_SUPPLIED MATERIAL:_

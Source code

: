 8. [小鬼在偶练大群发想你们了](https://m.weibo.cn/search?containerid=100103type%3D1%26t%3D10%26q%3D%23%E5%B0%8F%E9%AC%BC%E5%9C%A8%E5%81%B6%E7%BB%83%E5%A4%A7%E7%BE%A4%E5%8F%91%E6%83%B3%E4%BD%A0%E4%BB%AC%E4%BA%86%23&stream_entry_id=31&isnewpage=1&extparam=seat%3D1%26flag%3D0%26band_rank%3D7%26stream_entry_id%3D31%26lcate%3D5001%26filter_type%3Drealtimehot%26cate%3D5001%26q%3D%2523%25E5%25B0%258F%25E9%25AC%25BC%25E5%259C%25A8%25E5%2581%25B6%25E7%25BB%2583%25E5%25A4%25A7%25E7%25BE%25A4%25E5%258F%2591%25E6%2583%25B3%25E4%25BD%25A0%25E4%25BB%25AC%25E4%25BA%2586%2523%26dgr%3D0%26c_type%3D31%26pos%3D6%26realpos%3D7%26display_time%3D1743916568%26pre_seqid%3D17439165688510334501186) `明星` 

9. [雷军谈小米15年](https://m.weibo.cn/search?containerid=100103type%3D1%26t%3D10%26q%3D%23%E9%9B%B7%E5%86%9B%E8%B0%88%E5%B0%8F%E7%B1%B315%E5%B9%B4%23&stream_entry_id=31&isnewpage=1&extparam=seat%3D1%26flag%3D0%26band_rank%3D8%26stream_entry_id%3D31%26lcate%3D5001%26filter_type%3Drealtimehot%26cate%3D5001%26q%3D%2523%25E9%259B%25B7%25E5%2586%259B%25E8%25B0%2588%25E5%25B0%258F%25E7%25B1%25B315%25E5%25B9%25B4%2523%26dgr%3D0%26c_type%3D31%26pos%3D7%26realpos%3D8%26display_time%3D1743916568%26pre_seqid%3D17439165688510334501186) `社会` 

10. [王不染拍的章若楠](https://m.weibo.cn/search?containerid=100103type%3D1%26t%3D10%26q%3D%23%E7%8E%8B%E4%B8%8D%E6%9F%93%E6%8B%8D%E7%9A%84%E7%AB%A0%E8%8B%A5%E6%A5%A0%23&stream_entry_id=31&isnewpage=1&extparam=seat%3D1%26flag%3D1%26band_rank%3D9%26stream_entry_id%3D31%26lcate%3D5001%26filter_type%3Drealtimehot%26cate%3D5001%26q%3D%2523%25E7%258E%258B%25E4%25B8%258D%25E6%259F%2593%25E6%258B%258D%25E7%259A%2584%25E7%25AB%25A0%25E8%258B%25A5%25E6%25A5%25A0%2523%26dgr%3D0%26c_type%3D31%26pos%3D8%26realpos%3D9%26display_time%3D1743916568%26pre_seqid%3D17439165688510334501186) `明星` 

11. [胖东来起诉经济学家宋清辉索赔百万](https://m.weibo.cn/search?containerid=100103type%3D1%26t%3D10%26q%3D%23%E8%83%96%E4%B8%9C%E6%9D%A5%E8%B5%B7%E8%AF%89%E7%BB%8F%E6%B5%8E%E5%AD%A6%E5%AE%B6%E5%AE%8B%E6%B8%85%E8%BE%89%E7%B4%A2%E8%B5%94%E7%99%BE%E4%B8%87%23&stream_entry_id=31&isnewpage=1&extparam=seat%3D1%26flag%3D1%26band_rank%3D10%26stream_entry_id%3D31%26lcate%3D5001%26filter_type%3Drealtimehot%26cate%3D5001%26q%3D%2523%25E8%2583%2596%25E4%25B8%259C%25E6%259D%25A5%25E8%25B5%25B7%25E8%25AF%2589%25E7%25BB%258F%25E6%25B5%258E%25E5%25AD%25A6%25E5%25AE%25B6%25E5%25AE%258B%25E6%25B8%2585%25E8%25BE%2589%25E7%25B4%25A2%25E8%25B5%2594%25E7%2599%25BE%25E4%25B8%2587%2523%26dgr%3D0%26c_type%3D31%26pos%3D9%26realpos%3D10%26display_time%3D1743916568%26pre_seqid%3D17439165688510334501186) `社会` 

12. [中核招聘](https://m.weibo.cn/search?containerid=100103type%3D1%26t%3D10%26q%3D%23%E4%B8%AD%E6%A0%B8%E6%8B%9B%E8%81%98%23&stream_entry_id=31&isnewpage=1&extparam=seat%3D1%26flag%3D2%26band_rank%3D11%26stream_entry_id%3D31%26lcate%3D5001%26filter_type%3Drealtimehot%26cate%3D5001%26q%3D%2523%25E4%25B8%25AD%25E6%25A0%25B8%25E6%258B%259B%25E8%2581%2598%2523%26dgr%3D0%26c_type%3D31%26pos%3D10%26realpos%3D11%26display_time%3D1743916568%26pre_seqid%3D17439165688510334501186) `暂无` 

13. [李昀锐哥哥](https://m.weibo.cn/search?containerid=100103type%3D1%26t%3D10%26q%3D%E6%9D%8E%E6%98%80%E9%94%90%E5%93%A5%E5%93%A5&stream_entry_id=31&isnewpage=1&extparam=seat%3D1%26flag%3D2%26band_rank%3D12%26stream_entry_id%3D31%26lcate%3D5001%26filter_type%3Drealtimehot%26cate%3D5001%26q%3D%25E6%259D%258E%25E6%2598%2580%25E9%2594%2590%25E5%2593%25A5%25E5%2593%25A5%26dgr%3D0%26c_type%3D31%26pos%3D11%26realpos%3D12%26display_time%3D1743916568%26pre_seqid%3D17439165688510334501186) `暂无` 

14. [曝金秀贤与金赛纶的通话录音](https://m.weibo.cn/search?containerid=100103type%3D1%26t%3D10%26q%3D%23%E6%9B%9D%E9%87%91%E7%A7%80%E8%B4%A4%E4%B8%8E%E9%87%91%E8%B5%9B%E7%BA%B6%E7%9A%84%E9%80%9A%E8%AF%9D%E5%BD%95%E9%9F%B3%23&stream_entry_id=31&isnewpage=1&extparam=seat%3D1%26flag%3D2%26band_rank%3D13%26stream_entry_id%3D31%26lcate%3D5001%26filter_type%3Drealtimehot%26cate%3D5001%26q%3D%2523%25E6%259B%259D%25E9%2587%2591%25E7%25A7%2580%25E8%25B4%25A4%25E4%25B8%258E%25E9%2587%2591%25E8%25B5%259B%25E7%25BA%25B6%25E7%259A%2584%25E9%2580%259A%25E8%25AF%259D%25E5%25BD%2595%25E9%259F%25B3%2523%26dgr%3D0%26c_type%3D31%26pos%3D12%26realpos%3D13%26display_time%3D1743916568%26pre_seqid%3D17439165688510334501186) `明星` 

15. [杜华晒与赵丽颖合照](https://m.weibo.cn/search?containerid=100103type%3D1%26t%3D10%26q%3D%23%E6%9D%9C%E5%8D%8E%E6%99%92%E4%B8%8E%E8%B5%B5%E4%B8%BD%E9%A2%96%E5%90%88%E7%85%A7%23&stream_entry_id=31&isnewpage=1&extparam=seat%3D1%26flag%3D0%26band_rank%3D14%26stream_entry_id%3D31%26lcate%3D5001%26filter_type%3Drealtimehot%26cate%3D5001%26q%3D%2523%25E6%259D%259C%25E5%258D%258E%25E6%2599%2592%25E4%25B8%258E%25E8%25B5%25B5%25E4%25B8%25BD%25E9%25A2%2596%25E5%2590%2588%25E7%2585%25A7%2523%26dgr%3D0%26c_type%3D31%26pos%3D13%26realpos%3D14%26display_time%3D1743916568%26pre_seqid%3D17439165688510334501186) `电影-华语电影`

_ACTION ITEM:_ What is needed is an exact copy of all the records above.

_RESULT OF THE EXERCISE:_
Source code

: 8. [小鬼在偶练大群发想你们了](https://m.weibo.cn/search?containerid=100103type%3D1%26t%3D10%26q%3D%23%E5%B0%8F%E9%AC%BC%E5%9C%A8%E5%81%B6%E7%BB%83%E5%A4%A7%E7%BE%A4%E5%8F%91%E6%83%B3%E4%BD%A0%E4%BB%AC%E4%BA%86%23&stream_entry_id=31&isnewpage=1&extparam=seat%3D1%26flag%3D0%26band_rank%3D7%26stream_entry_id%3D31%26lcate%3D5001%26filter_type%3Drealtimehot%26cate%3D5001%26q%3D%2523%25E5%25B0%258F%25E9%25AC%25BC%25E5%259C%25A8%25E5%2581%25B6%25E7%25BB%2583%25E5%25A4%25A7%25E7%25BE%25A4%25E5%258F%2591%25E6%2583%25B3%25E4%25BD%25A0%25E4%25BB%25AC%25E4%25BA%2586%2523%26dgr%3D0%26c_type%3D31%26pos%3D6%26realpos%3D7%26display_time%3D1743916568%26pre_seqid%3D17439165688510334501186) `明星` 

9. [雷军谈小米15年](https://m.weibo.cn/search?containerid=100103type%3D1%26t%3D10%26q%3D%23%E9%9B%B7%E5%86%9B%E8%B0%88%E5%B0%8F%E7%B1%B315%E5%B9%B4%23&stream_entry_id=31&isnewpage=1&extparam=seat%3D1%26flag%3D0%26band_rank%3D8%26stream_entry_id%3D31%26lcate%3D5001%26filter_type%3Drealtimehot%26cate%3D5001%26q%3D%2523%25E9%259B%25B7%25E5%2586%259B%25E8%25B0%2588%25E5%25B0%258F%25E7%25B1%25B315%25E5%25B9%25B4%2523%26dgr%3D0%26c_type%3D31%26pos%3D7%26realpos%3D8%26display_time%3D1743916568%26pre_seqid%3D17439165688510334501186) `社会` 

10. [王不染拍的章若楠](https://m.weibo.cn/search?containerid=100103type%3D1%26t%3D10%26q%3D%23%E7%8E%8B%E4%B8%8D%E6%9F%93%E6%8B%8D%E7%9A%84%E7%AB%A0%E8%8B%A5%E6%A5%A0%23&stream_entry_id=31&isnewpage=1&extparam=seat%3D1%26flag%3D1%26band_rank%3D9%26stream_entry_id%3D31%26lcate%3D5001%26filter_type%3Drealtimehot%26cate%3D5001%26q%3D%2523%25E7%258E%258B%25E4%25B8%258D%25E6%259F%2593%25E6%258B%258D%25E7%259A%2584%25E7%25AB%25A0%25E8%258B%25A5%25E6%25A5%25A0%2523%26dgr%3D0%26c_type%3D31%26pos%3D8%26realpos%3D9%26display_time%3D1743916568%26pre_seqid%3D17439165688510334501186) `明星` 

11. [胖东来起诉经济学家宋清辉索赔百万](https://m.weibo.cn/search?containerid=100103type%3D1%26t%3D10%26q%3D%23%E8%83%96%E4%B8%9C%E6%9D%A5%E8%B5%B7%E8%AF%89%E7%BB%8F%E6%B5%8E%E5%AD%A6%E5%AE%B6%E5%AE%8B%E6%B8%85%E8%BE%89%E7%B4%A2%E8%B5%94%E7%99%BE%E4%B8%87%23&stream_entry_id=31&isnewpage=1&extparam=seat%3D1%26flag%3D1%26band_rank%3D10%26stream_entry_id%3D31%26lcate%3D5001%26filter_type%3Drealtimehot%26cate%3D5001%26q%3D%2523%25E8%2583%2596%25E4%25B8%259C%25E6%259D%25A5%25E8%25B5%25B7%25E8%25AF%2589%25E7%25BB%258F%25E6%25B5%258E%25E5%25AD%25A6%25E5%25AE%25B6%25E5%25AE%258B%25E6%25B8%2585%25E8%25BE%2589%25E7%25B4%25A2%25E8%25B5%2594%25E7%2599%25BE%25E4%25B8%2587%2523%26dgr%3D0%26c_type%3D31%26pos%3D9%26realpos%3D10%26display_time%3D1743916568%26pre_seqid%3D17439165688510334501186) `社会` 

12. [中核招聘](https://m.weibo.cn/search?containerid=100103type%3D1%26t%3D10%26q%3D%23%E4%B8%AD%E6%A0%B8%E6%8B%9B%E8%81%98%23&stream_entry_id=31&isnewpage=1&extparam=seat%3D1%26flag%3D2%26band_rank%3D11%26stream_entry_id%3D31%26lcate%3D5001%26filter_type%3Drealtimehot%26cate%3D5001%26q%3D%2523%25E4%25B8%25AD%25E6%25A0%25B8%25E6%258B%259B%25E8%2581%2598%2523%26dgr%3D0%26c_type%3D31%26pos%3D10%26realpos%3D11%26display_time%3D1743916568%26pre_seqid%3D17439165688510334501186) `暂无` 

13. [李昀锐哥哥](https://m.weibo.cn/search?containerid=100103type%3D1%26t%3D10%26q%3D%E6%9D%8E%E6%98%80%E9%94%90%E5%93%A5%E5%93%A5&stream_entry_id=31&isnewpage=1&extparam=seat%3D1%26flag%3D2%26band_rank%3D12%26stream_entry_id%3D31%26lcate%3D5001%26filter_type%3Drealtimehot%26cate%3D5001%26q%3D%25E6%259D%258E%25E6%2598%2580%25E9%2594%2590%25E5%2593%25A5%25E5%2593%25A5%26dgr%3D0%26c_type%3D31%26pos%3D11%26realpos%3D12%26display_time%3D1743916568%26pre_seqid%3D17439165688510334501186) `暂无` 

14. [曝金秀贤与金赛纶的通话录音](https://m.weibo.cn/search?containerid=100103type%3D1%26t%3D10%26q%3D%23%E6%9B%9D%E9%87%91%E7%A7%80%E8%B4%A4%E4%B8%8E%E9%87%91%E8%B5%9B%E7%BA%B6%E7%9A%84%E9%80%9A%E8%AF%9D%E5%BD%95%E9%9F%B3%23&stream_entry_id=31&isnewpage=1&extparam=seat%3D1%26flag%3D2%26band_rank%3D13%26stream_entry_id%3D31%26lcate%3D5001%26filter_type%3Drealtimehot%26cate%3D5001%26q%3D%2523%25E6%259B%259D%25E9%2587%2591%25E7%25A7%2580%25E8%25B4%25A4%25E4%25B8%258E%25E9%2587%2591%25E8%25B5%259B%25E7%25BA%25B6%25E7%259A%2584%25E9%2580%259A%25E8%25AF%259D%25E5%25BD%2595%25E9%259F%25B3%2523%26dgr%3D0%26c_type%3D31%26pos%3D12%26realpos%3D13%26display_time%3D1743916568%26pre_seqid%3D17439165688510334501186) `明星` 

15. [杜华晒与赵丽颖合照](https://m.weibo.cn/search?containerid=100103type%3D1%26t%3D10%26q%3D%23%E6%9D%9C%E5%8D%8E%E6%99%92%E4%B8%8E%E8%B5%B5%E4%B8%BD%E9%A2%96%E5%90%88%E7%85%A7%23&stream_entry_id=31&isnewpage=1&extparam=seat%3D1%26flag%3D0%26band_rank%3D14%26stream_entry_id%3D31%26lcate%3D5001%26filter_type%3Drealtimehot%26cate%3D5001%26q%3D%2523%25E6%259D%259C%25E5%258D%258E%25E6%2599%2592%25E4%25B8%258E%25E8%25B5%25B5%25E4%25B8%25BD%25E9%25A2%2596%25E5%2590%2588%25E7%2585%25A7%2523%26dgr%3D0%26c_type%3D31%26pos%3D13%26realpos%3D14%26display_time%3D1743916568%26pre_seqid%3D17439165688510334501186) `电影-华语电影`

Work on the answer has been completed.